* What you have to do *
Using the entries that follow, report how many lines contain the word "independent". Only the number is wanted.

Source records
>>>

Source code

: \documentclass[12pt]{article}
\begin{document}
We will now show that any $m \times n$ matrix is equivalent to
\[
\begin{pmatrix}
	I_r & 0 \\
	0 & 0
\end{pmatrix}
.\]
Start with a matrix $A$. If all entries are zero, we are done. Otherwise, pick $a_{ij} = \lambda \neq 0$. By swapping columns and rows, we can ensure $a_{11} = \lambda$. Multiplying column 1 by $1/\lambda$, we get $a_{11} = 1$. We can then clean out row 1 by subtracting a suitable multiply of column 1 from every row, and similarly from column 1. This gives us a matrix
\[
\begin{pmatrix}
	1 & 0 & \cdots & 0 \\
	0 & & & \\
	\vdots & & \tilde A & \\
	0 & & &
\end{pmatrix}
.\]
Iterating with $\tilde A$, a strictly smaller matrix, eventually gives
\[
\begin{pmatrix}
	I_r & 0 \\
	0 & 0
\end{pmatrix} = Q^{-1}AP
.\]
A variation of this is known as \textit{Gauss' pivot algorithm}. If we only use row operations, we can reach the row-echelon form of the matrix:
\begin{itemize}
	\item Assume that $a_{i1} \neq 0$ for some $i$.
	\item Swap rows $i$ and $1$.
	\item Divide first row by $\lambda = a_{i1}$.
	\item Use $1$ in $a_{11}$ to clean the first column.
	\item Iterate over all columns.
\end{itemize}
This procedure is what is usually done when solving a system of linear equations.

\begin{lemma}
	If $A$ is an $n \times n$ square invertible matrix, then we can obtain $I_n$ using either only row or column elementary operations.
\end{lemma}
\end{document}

<<<
>>>

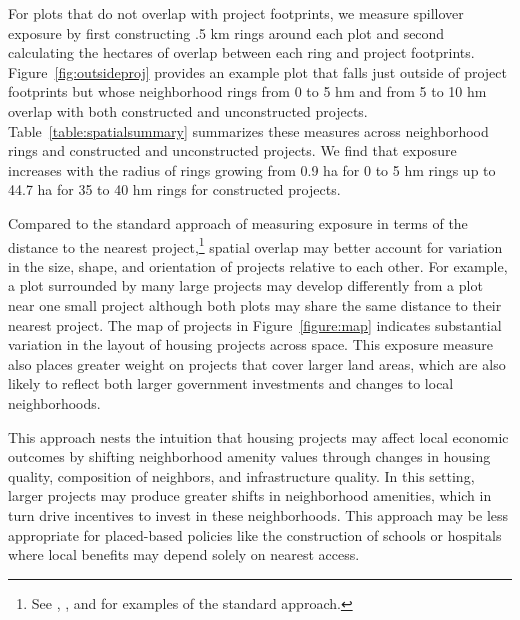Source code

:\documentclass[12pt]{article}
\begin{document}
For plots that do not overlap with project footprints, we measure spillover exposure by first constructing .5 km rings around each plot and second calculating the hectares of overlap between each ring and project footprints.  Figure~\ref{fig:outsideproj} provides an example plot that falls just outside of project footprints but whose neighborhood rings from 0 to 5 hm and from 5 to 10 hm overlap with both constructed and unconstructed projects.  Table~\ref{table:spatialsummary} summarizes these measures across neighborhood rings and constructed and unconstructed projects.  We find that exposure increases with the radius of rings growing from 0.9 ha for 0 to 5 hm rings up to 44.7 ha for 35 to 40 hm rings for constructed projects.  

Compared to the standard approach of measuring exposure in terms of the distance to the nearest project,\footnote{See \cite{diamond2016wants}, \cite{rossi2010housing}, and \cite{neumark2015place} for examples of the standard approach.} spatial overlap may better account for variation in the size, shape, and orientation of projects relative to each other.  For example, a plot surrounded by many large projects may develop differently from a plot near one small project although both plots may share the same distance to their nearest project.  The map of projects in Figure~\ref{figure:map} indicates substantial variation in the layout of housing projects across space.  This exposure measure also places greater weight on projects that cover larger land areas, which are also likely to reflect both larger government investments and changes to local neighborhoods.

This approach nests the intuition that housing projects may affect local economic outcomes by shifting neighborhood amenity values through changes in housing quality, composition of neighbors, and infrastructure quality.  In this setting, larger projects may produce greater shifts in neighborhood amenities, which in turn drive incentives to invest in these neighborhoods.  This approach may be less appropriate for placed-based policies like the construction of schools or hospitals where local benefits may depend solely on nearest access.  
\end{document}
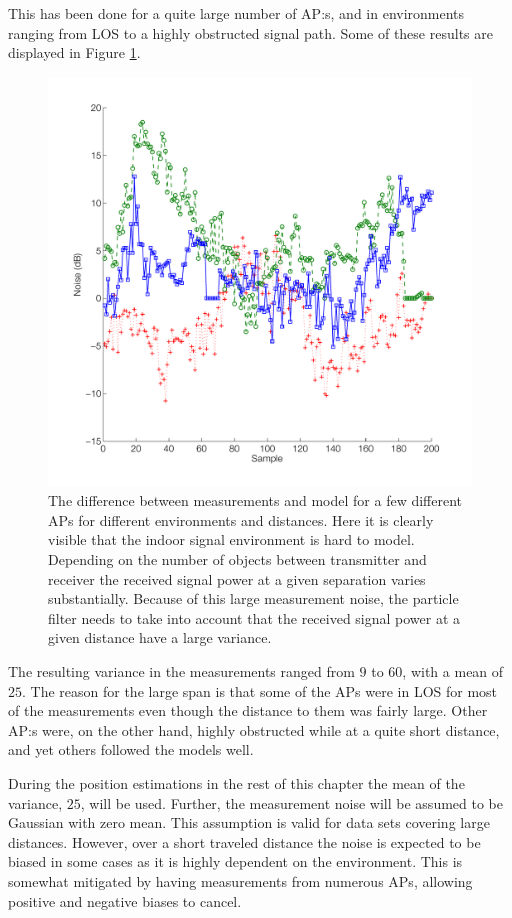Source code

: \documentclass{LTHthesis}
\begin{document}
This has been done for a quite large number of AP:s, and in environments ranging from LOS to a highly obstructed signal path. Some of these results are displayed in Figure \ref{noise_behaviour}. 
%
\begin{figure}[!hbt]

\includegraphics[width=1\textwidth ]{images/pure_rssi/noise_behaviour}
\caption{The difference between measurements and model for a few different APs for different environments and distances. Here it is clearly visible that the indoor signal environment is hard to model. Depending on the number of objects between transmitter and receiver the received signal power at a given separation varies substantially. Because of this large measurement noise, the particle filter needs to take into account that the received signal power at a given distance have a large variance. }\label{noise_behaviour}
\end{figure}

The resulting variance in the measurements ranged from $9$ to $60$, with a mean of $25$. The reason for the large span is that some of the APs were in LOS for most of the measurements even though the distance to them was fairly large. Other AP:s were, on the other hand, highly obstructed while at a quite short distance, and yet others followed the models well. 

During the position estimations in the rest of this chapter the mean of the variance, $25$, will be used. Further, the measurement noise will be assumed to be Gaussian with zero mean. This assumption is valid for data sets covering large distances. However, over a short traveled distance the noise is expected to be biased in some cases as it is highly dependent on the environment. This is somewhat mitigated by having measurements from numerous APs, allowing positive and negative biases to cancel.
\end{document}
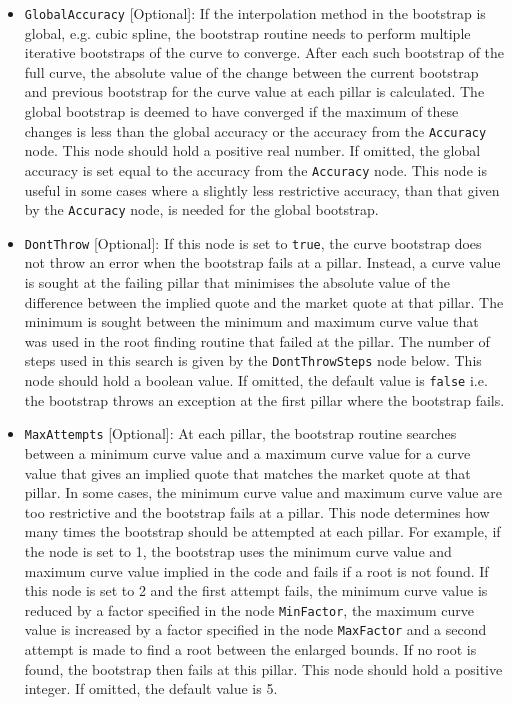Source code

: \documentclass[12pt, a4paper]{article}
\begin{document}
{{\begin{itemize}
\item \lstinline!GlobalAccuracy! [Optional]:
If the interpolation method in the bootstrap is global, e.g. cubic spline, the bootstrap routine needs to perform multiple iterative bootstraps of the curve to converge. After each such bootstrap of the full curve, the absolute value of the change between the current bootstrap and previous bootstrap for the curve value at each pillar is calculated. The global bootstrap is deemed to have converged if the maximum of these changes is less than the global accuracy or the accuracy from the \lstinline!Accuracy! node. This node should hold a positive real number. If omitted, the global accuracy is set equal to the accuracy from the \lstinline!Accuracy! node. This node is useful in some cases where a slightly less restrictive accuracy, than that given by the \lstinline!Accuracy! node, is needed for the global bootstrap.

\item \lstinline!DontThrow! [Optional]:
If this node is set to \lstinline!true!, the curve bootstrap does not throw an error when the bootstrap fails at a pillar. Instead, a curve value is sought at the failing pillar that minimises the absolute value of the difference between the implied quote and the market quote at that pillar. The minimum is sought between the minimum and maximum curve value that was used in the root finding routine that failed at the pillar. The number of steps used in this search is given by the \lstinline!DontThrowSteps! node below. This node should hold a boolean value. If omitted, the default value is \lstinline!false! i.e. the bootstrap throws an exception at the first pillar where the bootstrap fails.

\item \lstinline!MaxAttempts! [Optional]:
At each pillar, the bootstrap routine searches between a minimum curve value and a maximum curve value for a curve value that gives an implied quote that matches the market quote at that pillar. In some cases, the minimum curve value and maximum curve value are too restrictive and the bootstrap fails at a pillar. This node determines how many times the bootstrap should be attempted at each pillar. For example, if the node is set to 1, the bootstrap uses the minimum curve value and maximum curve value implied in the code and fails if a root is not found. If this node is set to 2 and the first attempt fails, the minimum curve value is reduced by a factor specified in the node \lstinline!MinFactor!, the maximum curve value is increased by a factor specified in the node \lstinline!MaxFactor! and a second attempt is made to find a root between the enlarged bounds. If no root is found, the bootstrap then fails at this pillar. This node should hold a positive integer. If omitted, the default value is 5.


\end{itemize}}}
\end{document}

<<<
>>>

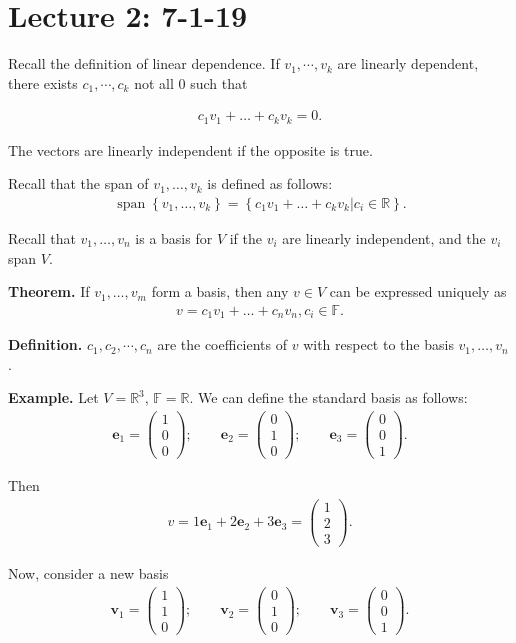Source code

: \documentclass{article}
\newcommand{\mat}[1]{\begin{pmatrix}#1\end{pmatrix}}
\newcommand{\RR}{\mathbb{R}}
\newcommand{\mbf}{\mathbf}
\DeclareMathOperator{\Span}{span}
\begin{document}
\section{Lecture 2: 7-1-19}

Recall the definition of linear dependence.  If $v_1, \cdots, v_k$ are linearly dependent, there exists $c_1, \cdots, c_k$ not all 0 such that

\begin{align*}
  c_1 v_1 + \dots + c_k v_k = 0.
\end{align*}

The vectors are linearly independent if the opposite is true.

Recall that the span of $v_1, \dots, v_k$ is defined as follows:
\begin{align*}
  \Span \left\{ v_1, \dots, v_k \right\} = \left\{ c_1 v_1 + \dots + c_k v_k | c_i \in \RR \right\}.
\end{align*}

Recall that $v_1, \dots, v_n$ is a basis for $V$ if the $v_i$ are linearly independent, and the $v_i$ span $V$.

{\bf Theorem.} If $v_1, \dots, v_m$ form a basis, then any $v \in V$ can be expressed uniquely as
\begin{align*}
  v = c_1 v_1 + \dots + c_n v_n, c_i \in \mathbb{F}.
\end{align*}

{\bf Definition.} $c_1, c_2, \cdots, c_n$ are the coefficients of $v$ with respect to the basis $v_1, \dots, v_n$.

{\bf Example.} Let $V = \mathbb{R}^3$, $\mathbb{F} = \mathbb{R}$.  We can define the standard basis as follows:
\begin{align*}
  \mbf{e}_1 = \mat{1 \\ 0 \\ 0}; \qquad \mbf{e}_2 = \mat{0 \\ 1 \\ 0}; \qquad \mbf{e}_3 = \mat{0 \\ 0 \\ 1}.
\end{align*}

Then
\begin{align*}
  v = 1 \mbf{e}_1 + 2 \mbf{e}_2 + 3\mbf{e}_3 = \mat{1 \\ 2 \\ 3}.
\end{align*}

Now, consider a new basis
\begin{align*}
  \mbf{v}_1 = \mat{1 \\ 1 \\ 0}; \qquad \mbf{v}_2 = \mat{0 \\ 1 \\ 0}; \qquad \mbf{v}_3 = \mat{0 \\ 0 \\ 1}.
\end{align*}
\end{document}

<<<

* Task result *
2